(Exercise data):
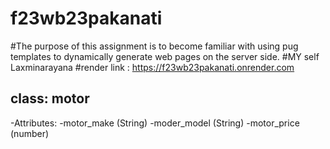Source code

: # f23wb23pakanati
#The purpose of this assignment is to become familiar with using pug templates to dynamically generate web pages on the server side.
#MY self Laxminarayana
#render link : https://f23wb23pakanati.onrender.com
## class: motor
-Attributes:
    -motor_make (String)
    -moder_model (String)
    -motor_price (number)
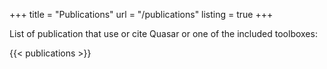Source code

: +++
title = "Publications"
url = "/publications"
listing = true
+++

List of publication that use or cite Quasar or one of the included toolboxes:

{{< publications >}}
* * *
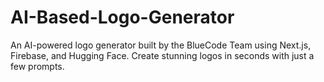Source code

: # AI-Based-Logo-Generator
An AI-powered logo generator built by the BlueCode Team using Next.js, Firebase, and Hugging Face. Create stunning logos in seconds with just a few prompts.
* * *
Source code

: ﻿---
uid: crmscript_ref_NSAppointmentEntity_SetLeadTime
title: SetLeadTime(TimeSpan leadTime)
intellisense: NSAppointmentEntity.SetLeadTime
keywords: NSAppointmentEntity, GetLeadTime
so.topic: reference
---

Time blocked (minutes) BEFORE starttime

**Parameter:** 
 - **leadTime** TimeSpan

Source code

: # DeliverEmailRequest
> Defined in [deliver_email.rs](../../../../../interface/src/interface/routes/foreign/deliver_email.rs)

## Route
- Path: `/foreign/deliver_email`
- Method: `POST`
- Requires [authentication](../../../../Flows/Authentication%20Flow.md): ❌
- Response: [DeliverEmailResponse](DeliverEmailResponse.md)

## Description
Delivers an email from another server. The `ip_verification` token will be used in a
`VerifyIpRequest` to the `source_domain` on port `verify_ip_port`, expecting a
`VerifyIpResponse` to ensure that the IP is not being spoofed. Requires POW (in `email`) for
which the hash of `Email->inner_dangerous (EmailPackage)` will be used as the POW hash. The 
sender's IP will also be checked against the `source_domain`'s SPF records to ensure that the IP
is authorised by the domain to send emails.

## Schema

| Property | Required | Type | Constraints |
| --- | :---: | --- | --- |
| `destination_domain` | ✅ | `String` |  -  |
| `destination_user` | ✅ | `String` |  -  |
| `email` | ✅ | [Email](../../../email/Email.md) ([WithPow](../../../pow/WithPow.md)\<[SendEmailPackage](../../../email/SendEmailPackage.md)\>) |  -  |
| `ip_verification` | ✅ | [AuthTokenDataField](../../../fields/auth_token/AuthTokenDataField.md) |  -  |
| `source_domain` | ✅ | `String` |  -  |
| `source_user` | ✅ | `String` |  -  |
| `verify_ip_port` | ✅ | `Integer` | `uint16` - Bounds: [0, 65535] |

(Problem):
Up in the listing, locate the line with "#render link : https://f23wb23pakanati.onrender.com"; print it and every line after it down to the line with "List of publication", which is included too. Skip the pictures.

(Expected answer):
#render link : https://f23wb23pakanati.onrender.com
## class: motor
-Attributes:
    -motor_make (String)
    -moder_model (String)
    -motor_price (number)
Source code

: +++
title = "Publications"
url = "/publications"
listing = true
+++

List of publication that use or cite Quasar or one of the included toolboxes:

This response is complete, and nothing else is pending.